• Exercise objective
Reproduce all lines of the listing below in which the word "that" occurs.

• Provided data
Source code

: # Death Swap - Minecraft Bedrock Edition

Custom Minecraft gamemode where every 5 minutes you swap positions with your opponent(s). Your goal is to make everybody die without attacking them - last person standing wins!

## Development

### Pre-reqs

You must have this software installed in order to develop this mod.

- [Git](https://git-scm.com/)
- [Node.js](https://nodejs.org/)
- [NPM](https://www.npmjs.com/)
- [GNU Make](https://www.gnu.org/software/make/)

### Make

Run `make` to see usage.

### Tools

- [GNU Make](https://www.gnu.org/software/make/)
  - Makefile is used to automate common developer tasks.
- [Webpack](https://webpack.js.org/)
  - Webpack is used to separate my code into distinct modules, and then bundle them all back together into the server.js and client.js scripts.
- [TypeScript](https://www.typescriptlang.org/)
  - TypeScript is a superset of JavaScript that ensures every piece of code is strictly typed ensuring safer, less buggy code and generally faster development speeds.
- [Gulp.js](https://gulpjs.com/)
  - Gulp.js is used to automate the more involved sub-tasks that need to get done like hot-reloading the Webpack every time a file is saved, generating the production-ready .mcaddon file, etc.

• Reply to the task
  - TypeScript is a superset of JavaScript that ensures every piece of code is strictly typed ensuring safer, less buggy code and generally faster development speeds.
  - Gulp.js is used to automate the more involved sub-tasks that need to get done like hot-reloading the Webpack every time a file is saved, generating the production-ready .mcaddon file, etc.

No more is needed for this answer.